Sri Mulyani: Indonesia Needs to Focus on the Quality of Growth

October 22, 2012
The Jakarta Post

Indonesia should pay more attention on how to improve the quality of
life of its people to avoid the widening of economic disparity and
inequality, World Bank managing director Sri Mulyani Indrawati said
recently. The former Indonesian finance minister discussed the issue
during an interview with The Jakarta Post’s Raras Cahyafitri on the
sidelines of the International Monetary Fund (IMF)-World Bank meeting
in Tokyo recently. Below are excerpts from the interview.

Question: What will be the impact of the possible fiscal cliff in the
United States on Indonesia?

Answer: The economic risks are actually not only the fiscal cliff in
the US. Perhaps, the more dominant risk and one that has already
happened is the European crisis, which has entered the second or third
year and has not ended yet. Due to its uncertainty, the crisis shadows
the world’s economic prospects.

For Indonesia, the biggest impact will be related to the slowdown in
the economic growth of emerging markets, particularly China.

The immediate impact on Indonesia will be related to trade.
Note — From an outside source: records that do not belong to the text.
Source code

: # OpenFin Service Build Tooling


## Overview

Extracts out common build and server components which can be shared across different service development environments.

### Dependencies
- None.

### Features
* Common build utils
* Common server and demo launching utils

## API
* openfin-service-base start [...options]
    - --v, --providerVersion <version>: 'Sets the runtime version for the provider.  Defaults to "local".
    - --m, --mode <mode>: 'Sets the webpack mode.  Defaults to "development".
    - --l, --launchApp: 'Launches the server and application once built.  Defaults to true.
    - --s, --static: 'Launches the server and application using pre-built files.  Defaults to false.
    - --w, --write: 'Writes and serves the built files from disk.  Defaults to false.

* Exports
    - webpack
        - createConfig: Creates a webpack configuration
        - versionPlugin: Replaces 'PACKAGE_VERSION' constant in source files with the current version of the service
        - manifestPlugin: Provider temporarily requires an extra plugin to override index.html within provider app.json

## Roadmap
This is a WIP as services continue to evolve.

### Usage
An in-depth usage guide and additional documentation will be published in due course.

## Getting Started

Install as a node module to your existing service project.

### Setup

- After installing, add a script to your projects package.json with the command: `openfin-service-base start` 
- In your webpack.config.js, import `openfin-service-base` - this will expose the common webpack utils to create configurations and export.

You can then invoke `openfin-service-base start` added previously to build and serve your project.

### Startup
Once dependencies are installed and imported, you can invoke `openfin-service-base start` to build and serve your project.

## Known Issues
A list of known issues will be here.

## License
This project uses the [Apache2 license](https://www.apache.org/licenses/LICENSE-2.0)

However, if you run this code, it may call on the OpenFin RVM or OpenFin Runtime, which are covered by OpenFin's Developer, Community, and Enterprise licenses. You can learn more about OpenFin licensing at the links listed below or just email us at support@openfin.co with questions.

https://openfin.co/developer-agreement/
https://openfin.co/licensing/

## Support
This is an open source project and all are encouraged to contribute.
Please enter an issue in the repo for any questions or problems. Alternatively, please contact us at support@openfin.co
The global
economic slowdown has affected many countries, such as China, India or
Latin American countries, whose exports have weakened sharply and some
have even experienced negative growth.

Indonesia has felt the pinch of the global economic slowdown as
indicated by the decline in the growth if its exports, particularly to
China, Europe and the United States. However, Indonesia’s strong
domestic consumption and investment demand have been able to
compensate for the decline in exports.

How long will domestic demand endure this crisis and other risks?

It is not like we have a cup of coffee, which will run out because we
drink it. The economy is an ongoing activity. So, the problem is not
how long we can rely on domestic demand. The more important thing is
how to make economic growth strategy sustainable for the long term,
not only for the short term as a response to external conditions.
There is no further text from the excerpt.